Sky Blue and Cheerful: The Damask That Brightened Korea’s 1970s Home

1. The Spirit of the Age: ‘Bright and Fresh’ Sweeps Away the Shadows This wallpaper is a defining pattern of the late 1960s to early 1970s — a period of rapid transformation in Korean domestic life. It announces, visually, the retreat of the Western Classicist aesthetic absorbed through the Enlightenment era and Japanese colonial period, […]

Feb 2, 2026

1. The Spirit of the Age: ‘Bright and Fresh’ Sweeps Away the Shadows

This wallpaper is a defining pattern of the late 1960s to early 1970s — a period of rapid transformation in Korean domestic life. It announces, visually, the retreat of the Western Classicist aesthetic absorbed through the Enlightenment era and Japanese colonial period, and the arrival of a new sensibility defined by lightness and cheer.

Original and GOSATE reproduction of late 1960s–early 1970s wallpaper ‘Sukhee,’ discovered in a 1945 historic home in Heunghwang-ri, Ganghwa Island.
(Photo by Gosate 2025)

What catches the eye first is the sky-blue ground. Against a clear, open blue, olive-colored vines and small flowers in yellow and orange repeat with a buoyant energy. This heightened chroma and brightness is inseparable from the emergence of the yangok (Western-style house) and the urban apartment. People moving from traditional homes governed by earth walls and dark timber into modern residences finished with concrete walls and plywood ceilings wanted something that felt bright and new. A single thin sheet of paper — but the pale blue ground and small cheerful floral motifs were a near-magical tool for making the narrow urban dwelling feel more spacious and sanitary.

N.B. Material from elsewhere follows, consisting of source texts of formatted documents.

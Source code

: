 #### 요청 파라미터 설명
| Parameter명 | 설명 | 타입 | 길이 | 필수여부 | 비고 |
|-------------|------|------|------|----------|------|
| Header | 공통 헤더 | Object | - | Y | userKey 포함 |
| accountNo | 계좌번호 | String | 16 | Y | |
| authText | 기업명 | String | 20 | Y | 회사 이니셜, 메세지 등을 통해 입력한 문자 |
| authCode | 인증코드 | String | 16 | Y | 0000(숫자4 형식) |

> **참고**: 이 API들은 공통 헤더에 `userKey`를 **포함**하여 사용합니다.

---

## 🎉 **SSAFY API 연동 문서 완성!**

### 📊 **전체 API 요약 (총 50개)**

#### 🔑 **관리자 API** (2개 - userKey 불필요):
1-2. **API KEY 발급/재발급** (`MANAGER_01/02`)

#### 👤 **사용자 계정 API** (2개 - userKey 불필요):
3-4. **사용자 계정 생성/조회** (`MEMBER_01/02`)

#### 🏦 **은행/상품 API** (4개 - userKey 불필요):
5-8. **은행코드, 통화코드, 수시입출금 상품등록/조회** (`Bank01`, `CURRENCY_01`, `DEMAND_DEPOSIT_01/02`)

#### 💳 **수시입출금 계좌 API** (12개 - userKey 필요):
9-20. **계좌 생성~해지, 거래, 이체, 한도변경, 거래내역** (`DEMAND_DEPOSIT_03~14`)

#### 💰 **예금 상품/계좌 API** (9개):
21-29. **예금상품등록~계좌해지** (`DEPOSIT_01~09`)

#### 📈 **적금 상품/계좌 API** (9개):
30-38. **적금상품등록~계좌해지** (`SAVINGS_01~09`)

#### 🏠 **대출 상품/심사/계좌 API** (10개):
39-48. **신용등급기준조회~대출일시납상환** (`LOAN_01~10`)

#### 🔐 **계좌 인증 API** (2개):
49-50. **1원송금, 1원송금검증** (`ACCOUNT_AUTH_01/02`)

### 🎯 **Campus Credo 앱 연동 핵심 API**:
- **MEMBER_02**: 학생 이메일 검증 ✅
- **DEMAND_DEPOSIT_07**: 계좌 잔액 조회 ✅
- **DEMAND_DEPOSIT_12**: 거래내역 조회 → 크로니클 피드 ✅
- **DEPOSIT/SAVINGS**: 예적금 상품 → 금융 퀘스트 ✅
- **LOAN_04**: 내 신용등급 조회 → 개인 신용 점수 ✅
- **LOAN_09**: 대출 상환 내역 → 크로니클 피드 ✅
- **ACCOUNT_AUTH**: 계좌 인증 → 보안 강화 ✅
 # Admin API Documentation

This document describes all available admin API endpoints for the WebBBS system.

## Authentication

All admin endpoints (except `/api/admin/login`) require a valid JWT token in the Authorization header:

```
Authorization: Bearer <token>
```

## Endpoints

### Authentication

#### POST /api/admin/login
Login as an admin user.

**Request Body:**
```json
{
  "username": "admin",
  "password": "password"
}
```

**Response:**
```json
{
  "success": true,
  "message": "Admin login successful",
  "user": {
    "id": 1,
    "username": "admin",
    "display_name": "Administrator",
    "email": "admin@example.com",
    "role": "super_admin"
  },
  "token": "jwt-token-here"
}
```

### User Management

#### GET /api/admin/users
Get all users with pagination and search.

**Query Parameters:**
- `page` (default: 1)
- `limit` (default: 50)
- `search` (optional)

Underlying this shift was the influence of international design currents. From the late 1950s onward, the flat, simplified plant motifs of Scandinavian design and Mid-Century Modern swept Europe and North America — entering Korea through the American military presence and imported magazines. The domestic wallpaper industry absorbed these influences and transformed them into a bright florals sensibility calibrated to Korean taste.

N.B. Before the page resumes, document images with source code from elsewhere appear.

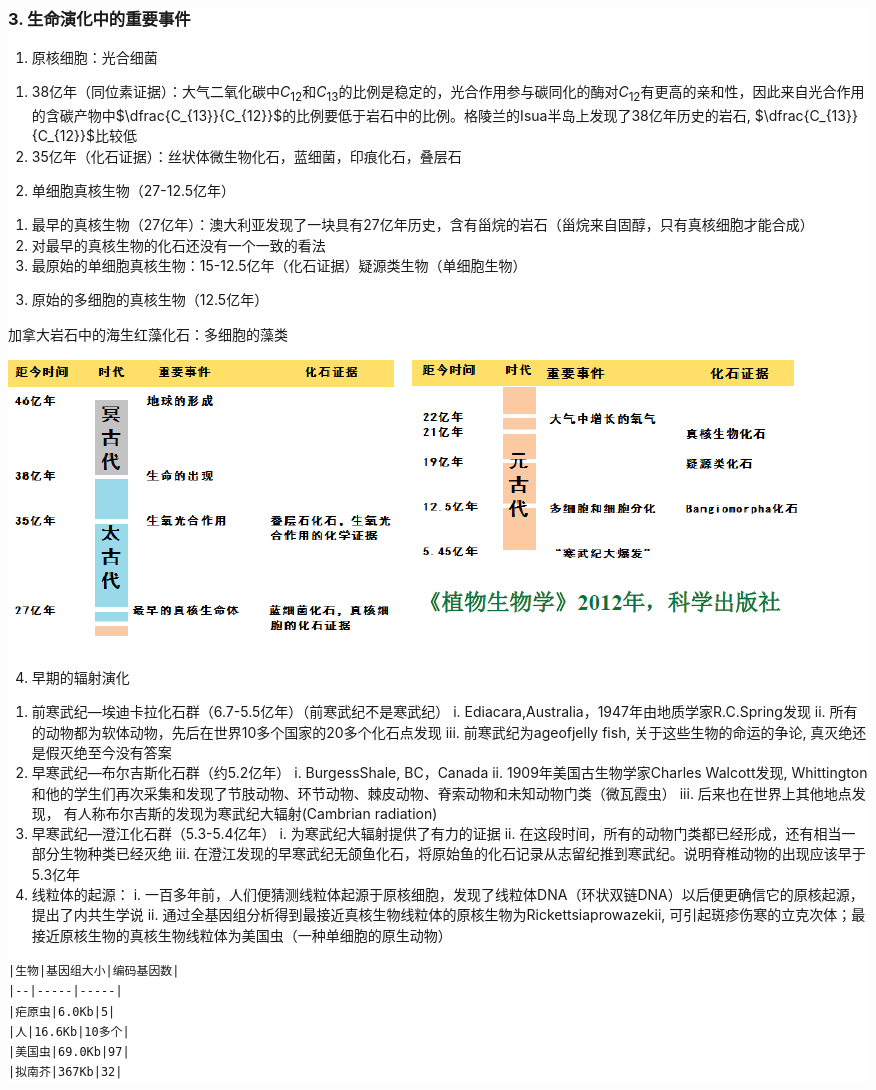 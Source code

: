   



### 3\. 生命演化中的重要事件

1. 原核细胞：光合细菌
  1) 38亿年（同位素证据）：大气二氧化碳中$C_{12}$​和$C_{13}$​​的比例是稳定的，光合作用参与碳同化的酶对$C_{12}$​​有更高的亲和性，因此来自光合作用的含碳产物中$\dfrac{C_{13}}{C_{12}}$​​的比例要低于岩石中的比例。格陵兰的Isua半岛上发现了38亿年历史的岩石, $\dfrac{C_{13}}{C_{12}}$​​比较低
  2) 35亿年（化石证据）：丝状体微生物化石，蓝细菌，印痕化石，叠层石

2. 单细胞真核生物（27-12.5亿年）
  1) 最早的真核生物（27亿年）：澳大利亚发现了一块具有27亿年历史，含有甾烷的岩石（甾烷来自固醇，只有真核细胞才能合成）
  2) 对最早的真核生物的化石还没有一个一致的看法
  3) 最原始的单细胞真核生物：15-12.5亿年（化石证据）疑源类生物（单细胞生物）

3. 原始的多细胞的真核生物（12.5亿年）

加拿大岩石中的海生红藻化石：多细胞的藻类

![image_3.b6672735](./%E7%94%9F%E7%89%A9%E8%BF%9B%E5%8C%96%E8%AE%BA.assets/image_3.b6672735.png)

4. 早期的辐射演化
  1) 前寒武纪—埃迪卡拉化石群（6.7-5.5亿年）（前寒武纪不是寒武纪）
    i. Ediacara,Australia，1947年由地质学家R.C.Spring发现
    ii. 所有的动物都为软体动物，先后在世界10多个国家的20多个化石点发现
    iii. 前寒武纪为ageofjelly fish, 关于这些生物的命运的争论, 真灭绝还是假灭绝至今没有答案
  2) 早寒武纪—布尔吉斯化石群（约5.2亿年）
    i. BurgessShale, BC，Canada
    ii. 1909年美国古生物学家Charles Walcott发现, Whittington和他的学生们再次采集和发现了节肢动物、环节动物、棘皮动物、脊索动物和未知动物门类（微瓦霞虫）
    iii. 后来也在世界上其他地点发现， 有人称布尔吉斯的发现为寒武纪大辐射(Cambrian radiation)
  3) 早寒武纪—澄江化石群（5.3-5.4亿年）
    i. 为寒武纪大辐射提供了有力的证据
    ii. 在这段时间，所有的动物门类都已经形成，还有相当一部分生物种类已经灭绝
    iii. 在澄江发现的早寒武纪无颌鱼化石，将原始鱼的化石记录从志留纪推到寒武纪。说明脊椎动物的出现应该早于5.3亿年
  4) 线粒体的起源：
    i. 一百多年前，人们便猜测线粒体起源于原核细胞，发现了线粒体DNA（环状双链DNA）以后便更确信它的原核起源，提出了内共生学说
    ii. 通过全基因组分析得到最接近真核生物线粒体的原核生物为Rickettsiaprowazekii, 可引起斑疹伤寒的立克次体；最接近原核生物的真核生物线粒体为美国虫（一种单细胞的原生动物）

    |生物|基因组大小|编码基因数|
    |--|-----|-----|
    |疟原虫|6.0Kb|5|
    |人|16.6Kb|10多个|
    |美国虫|69.0Kb|97|
    |拟南芥|367Kb|32|
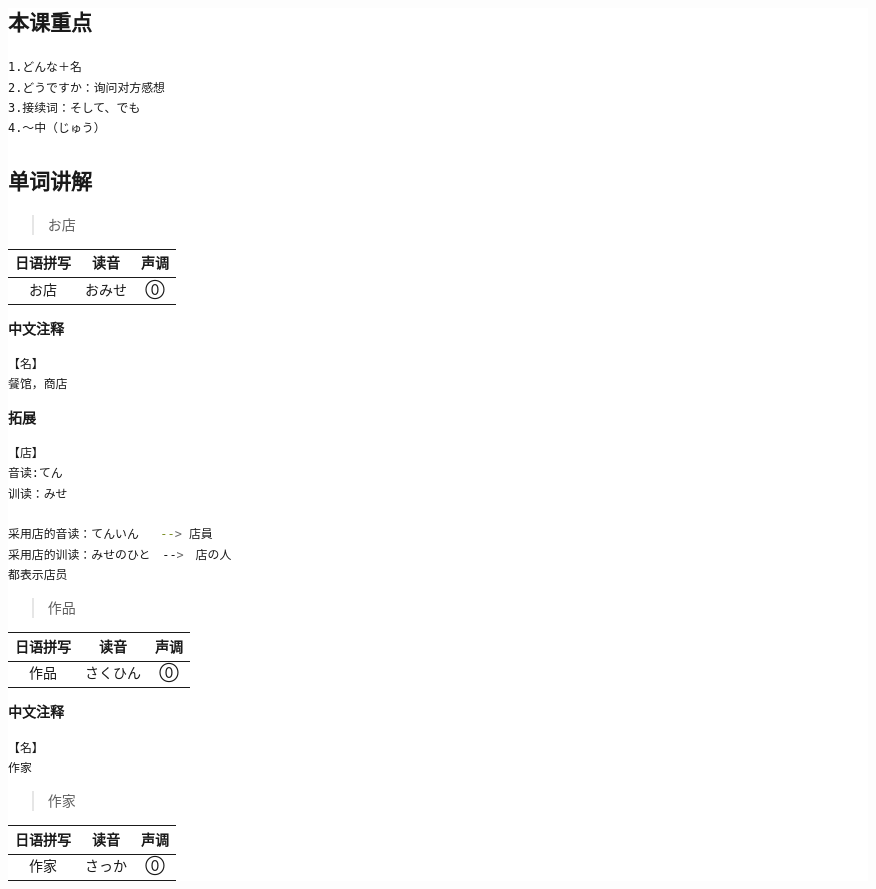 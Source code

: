 ## 本课重点

```sh
1.どんな＋名
2.どうですか：询问对方感想
3.接续词：そして、でも
4.～中（じゅう）
```



## 单词讲解

>お店

| 日语拼写 |  读音  | 声调 |
| :------: | :----: | :--: |
|   お店   | おみせ |  ⓪   |

**中文注释**

```sh
【名】
餐馆，商店
```

**拓展**

```sh
【店】
音读:てん
训读：みせ

采用店的音读：てんいん   --> 店員
采用店的训读：みせのひと　-->　店の人
都表示店员
```

>作品

| 日语拼写 |   读音   | 声调 |
| :------: | :------: | :--: |
|   作品   | さくひん |  ⓪   |

**中文注释**

```sh
【名】
作家
```

>作家

| 日语拼写 |  读音  | 声调 |
| :------: | :----: | :--: |
|   作家   | さっか |  ⓪   |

2. A Design in Two Registers: Damask Structure, Nursery Rhyme Spirit

Look closely at the pattern’s underlying structure and an interesting duality emerges. The basic skeleton still connects back to 19th-century European damask: olive stems tracing S-curves that link up, down, left, and right, with a cartouche-like form containing a flower at each interval — unmistakably classical in grammar.

Original scan of wallpaper ‘Sukhee’
(Source : Gosate Collection)

But what fills that structure has changed entirely. In place of aristocratic acanthus leaves or heavy grape clusters, simplified flower clusters and small dot ornaments straight out of a children’s song have taken their place. The strict frame of the European damask is retained — but refreshed with rhythmic small flowers and light pop colors, reinterpreted for a contemporary eye. This signals that wallpaper was no longer a permanent finish applied once and expected to last decades, but a consumable — replaceable as fashions changed. The inoffensive cheerful damask was the safest, most universally appealing choice available.

3. A Generation Arrives: The Baby Boom Family’s Living Room

Behind this wallpaper’s brightness lies a vast social backdrop: the baby boom generation. As families grew larger, the home was no longer a formal reception room for receiving guests, but a family space where children grew and studied. In this transformation, it was only natural that bright, friendly florals — conducive to a child’s emotional world — were preferred over patterns carrying an air of authority.

In the end, this wallpaper is the product of the damask’s genetic lineage — originating in 19th-century Europe — evolving as it entered the high-growth domestic culture of late 20th-century Korea. The structure wears a familiar Western form, but its color and atmosphere carry the hopeful, spirited energy of 1970s Korean families: the generation of Saemaul and the apartment building.